The biggest single loss category—oracle manipulation at $163M—requires understanding:

  • How price feeds work across multiple protocols
  • Market manipulation strategies
  • Time-weighted average price (TWAP) vulnerabilities
  • Economic incentives for attackers

AI tools analyze contract code, but oracle manipulation is about economic game theory, not code correctness.

The Pareto Principle Problem

AI is solving the wrong 30% of the problem really well.

Don’t get me wrong—preventing $190M in losses is huge! And as Emma mentioned, AI is great for catching basic bugs that new developers miss.

But if we’re being honest about AI’s limitations, we need to acknowledge that business logic and economic security are where the big money is lost, and AI isn’t solving that (yet).

Data-Driven Recommendations

Based on this analysis, here’s what I think makes sense:

1. Use AI for Technical Pre-Screening
AI catching 70% of technical bugs for $1K is incredible ROI. Every protocol should run AI audits to catch low-hanging fruit.

2. Allocate Human Audit Time to High-Value Areas
Since AI handles technical bugs, human auditors can focus on:

  • Economic attack modeling (40% of losses)
  • Governance security (20% of losses)
  • Cross-protocol risks (10% of losses)

3. Build Better Benchmarks
EVMbench is great but limited.
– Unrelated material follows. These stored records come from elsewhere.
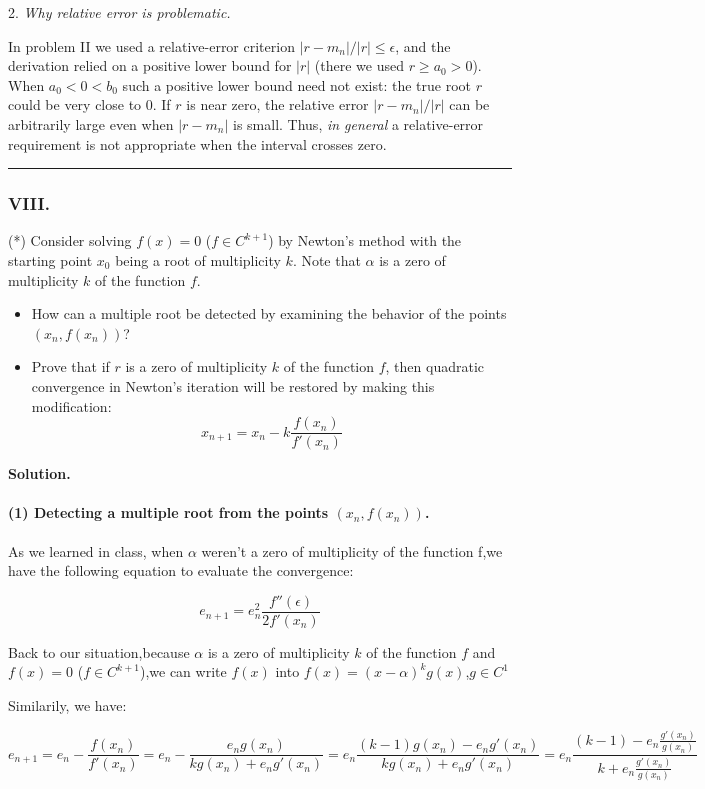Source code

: \documentclass[a4paper]{article}
\begin{document}
2. \emph{Why relative error is problematic.} 

In problem II we used a
relative-error criterion \(|r-m_n|/|r|\le\epsilon\), and the derivation
relied on a positive lower bound for \(|r|\) (there we used \(r\ge a_0>0\)).
When \(a_0<0<b_0\) such a positive lower bound need not exist: the true
root \(r\) could be very close to \(0\). If \(r\) is near zero, the
relative error \(|r-m_n|/|r|\) can be arbitrarily large even when
\(|r-m_n|\) is small. Thus, \emph{in general} a relative-error requirement
is not appropriate when the interval crosses zero.




\noindent\rule{\textwidth}{.4pt}

\subsubsection*{VIII.}
(*) Consider solving $f(x) = 0$ ($f \in C^{k+1}$) by Newton's method with the starting point $x_0$ being a root of multiplicity $k$. Note that $\alpha$ is a zero of multiplicity $k$ of the function $f$.
\begin{itemize}
    \item How can a multiple root be detected by examining the behavior of the points $(x_n, f(x_n))$?
    \item Prove that if $r$ is a zero of multiplicity $k$ of the function $f$, then quadratic convergence in Newton's iteration will be restored by making this modification:
    \[
    x_{n+1} = x_n - k \frac{f(x_n)}{f'(x_n)}
    \]
\end{itemize}

\textbf{Solution.}
\paragraph{(1) Detecting a multiple root from the points $(x_n,f(x_n))$.}


As we learned in class, when $\alpha$ weren't a zero of multiplicity of the function f,we have the following equation to evaluate the convergence:

\[
e_{n+1} = e_n^2 \frac{f''(\epsilon)}{2f'(x_n)}
\]

Back to our situation,because $\alpha$ is a zero of multiplicity $k$ of the function $f$ and  $f(x) = 0$ ($f \in C^{k+1}$),we can write $f(x)$ into $f(x) = (x - \alpha)^kg(x)$,$g \in C^{1}$

Similarily, we have:

\[
e_{n+1} = e_n - \frac{f(x_n)}{f'(x_n)}= e_n - \frac{e_ng(x_n)}{kg(x_n) + e_ng'(x_n)}=e_n\frac{(k-1)g(x_n)-e_ng'(x_n)}{kg(x_n) + e_ng'(x_n)}=e_n\frac{(k-1)-e_n\frac{g'(x_n)}{g(x_n)}}{k + e_n\frac{g'(x_n)}{g(x_n)}}
\]
\end{document}
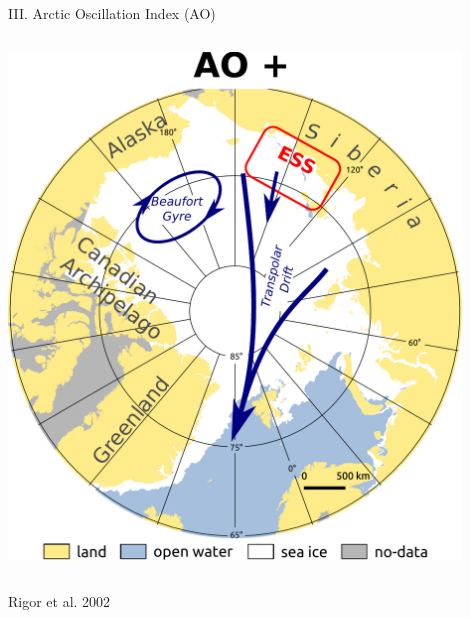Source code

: \documentclass[8pt]{beamer}
\begin{document}
\begin{frame}[fragile]{III. Arctic Oscillation Index (AO)}
\begin{columns}
		\includegraphics[width=0.9\textwidth]{./img/AO+.pdf}\\

\end{columns}

Rigor et al. 2002
\end{frame}
\end{document}
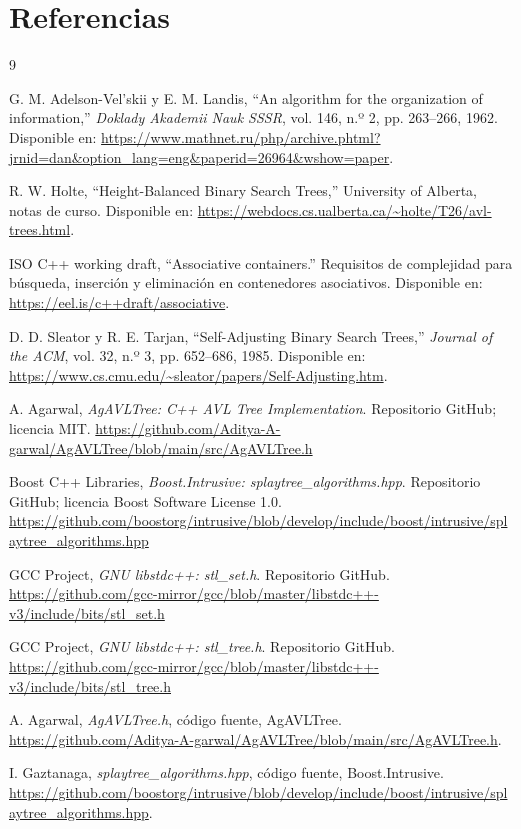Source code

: \documentclass[11pt,letterpaper]{article}
\begin{document}
\newpage
\section{Referencias}



\begingroup
\renewcommand{\section}[2]{}%
\begin{thebibliography}{9}

G. M. Adelson-Vel'skii y E. M. Landis,
``An algorithm for the organization of information,''
\textit{Doklady Akademii Nauk SSSR}, vol. 146, n.º 2, pp. 263--266, 1962.
Disponible en:
\url{https://www.mathnet.ru/php/archive.phtml?jrnid=dan&option_lang=eng&paperid=26964&wshow=paper}.

R. W. Holte,
``Height-Balanced Binary Search Trees,''
University of Alberta, notas de curso.
Disponible en:
\url{https://webdocs.cs.ualberta.ca/~holte/T26/avl-trees.html}.

ISO C++ working draft,
``Associative containers.''
Requisitos de complejidad para búsqueda, inserción y eliminación en
contenedores asociativos.
Disponible en:
\url{https://eel.is/c++draft/associative}.

D. D. Sleator y R. E. Tarjan,
``Self-Adjusting Binary Search Trees,''
\textit{Journal of the ACM}, vol. 32, n.º 3, pp. 652--686, 1985.
Disponible en:
\url{https://www.cs.cmu.edu/~sleator/papers/Self-Adjusting.htm}.


A. Agarwal,
\textit{AgAVLTree: C++ AVL Tree Implementation}.
Repositorio GitHub; licencia MIT.
\url{https://github.com/Aditya-A-garwal/AgAVLTree/blob/main/src/AgAVLTree.h}

Boost C++ Libraries,
\textit{Boost.Intrusive: splaytree\_algorithms.hpp}.
Repositorio GitHub; licencia Boost Software License 1.0.
\url{https://github.com/boostorg/intrusive/blob/develop/include/boost/intrusive/splaytree_algorithms.hpp}

GCC Project,
\textit{GNU libstdc++: stl\_set.h}.
Repositorio GitHub.
\url{https://github.com/gcc-mirror/gcc/blob/master/libstdc++-v3/include/bits/stl_set.h}

GCC Project,
\textit{GNU libstdc++: stl\_tree.h}.
Repositorio GitHub.
\url{https://github.com/gcc-mirror/gcc/blob/master/libstdc++-v3/include/bits/stl_tree.h}

A. Agarwal,
\textit{AgAVLTree.h},
código fuente, AgAVLTree.
\url{https://github.com/Aditya-A-garwal/AgAVLTree/blob/main/src/AgAVLTree.h}.

I. Gaztanaga,
\textit{splaytree\_algorithms.hpp},
código fuente, Boost.Intrusive.
\url{https://github.com/boostorg/intrusive/blob/develop/include/boost/intrusive/splaytree_algorithms.hpp}.

\end{thebibliography}
\end{document}

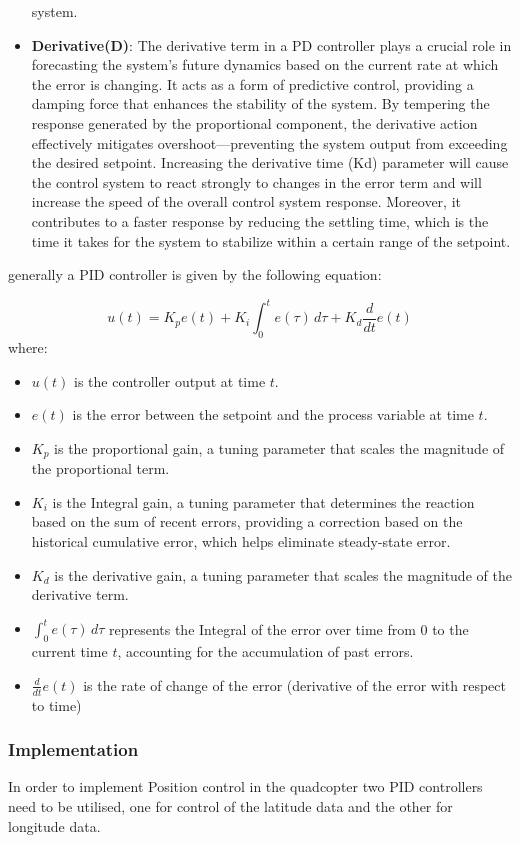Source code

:\documentclass{article}
\begin{document}
\begin{itemize}
  system.
  \item \textbf{Derivative(D)}: The derivative term in a PD controller plays a
  crucial role in forecasting the system's future dynamics based on the current
  rate at which the error is changing. It acts as a form of predictive control,
  providing a damping force that enhances the stability of the system. By
  tempering the response generated by the proportional component, the derivative
  action effectively mitigates overshoot—preventing the system output from
  exceeding the desired setpoint. Increasing the derivative time (Kd) parameter
  will cause the control system to react strongly to changes in the error term
  and will increase the speed of the overall control system response. Moreover,
  it contributes to a faster response by reducing the settling time, which is
  the time it takes for the system to stabilize within a certain range of the
  setpoint.
\end{itemize}
generally a PID controller is given by the following equation: 

\begin{equation}
  u(t) = K_p e(t) + K_i \int_{0}^{t} e(\tau) \, d\tau + K_d \frac{d}{dt} e(t)
\end{equation}
where:
\begin{itemize}
    \item $u(t)$ is the controller output at time $t$.
    \item $e(t)$ is the error between the setpoint and the process variable at
    time $t$.
    \item $K_p$ is the proportional gain, a tuning parameter that scales the
    magnitude of the proportional term.
    \item $K_i$ is the Integral gain, a tuning parameter that determines the
    reaction based on the sum of recent errors, providing a correction based on
    the historical cumulative error, which helps eliminate steady-state error.
    \item $K_d$ is the derivative gain, a tuning parameter that scales the
    magnitude of the derivative term.
    \item $\int_{0}^{t} e(\tau) \, d\tau$ represents the Integral of the error
    over time from 0 to the current time $t$, accounting for the accumulation of
    past errors.
    \item $\frac{d}{dt} e(t)$ is the rate of change of the error (derivative of
    the error with respect to time)
\end{itemize}
\subsubsection*{Implementation}
In order to implement Position control in the quadcopter two PID controllers
need to be utilised, one for control of the latitude data and the other for
longitude data. 
\end{document}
We need benchmarks for:

  • Oracle manipulation scenarios
  • Flash loan attack compositions
  • Governance exploit patterns
  • Multi-protocol interaction bugs

4. Hybrid Workflow Is Optimal
Diana’s tiered system makes economic sense, but even “low-value” protocols should run AI pre-screening because it’s so cheap.

Open Data Initiative Proposal

I want to build an open-source database of AI audit accuracy that tracks:

  • Which AI tools catch which vulnerability types
  • False positive/negative rates by vulnerability category
  • Cost-effectiveness metrics (cost per bug found)
  • Comparison across different AI auditors

This would help developers choose tools and understand limitations. Would anyone be interested in contributing audit data (anonymized) or helping build this?

Also happy to create dashboards showing which vulnerability categories are being addressed vs neglected by current AI tools.

The key insight from the data: AI is a force multiplier for human auditors, not a replacement. Use it to handle the 30% it’s good at, so humans can focus on the 70% where they add unique value.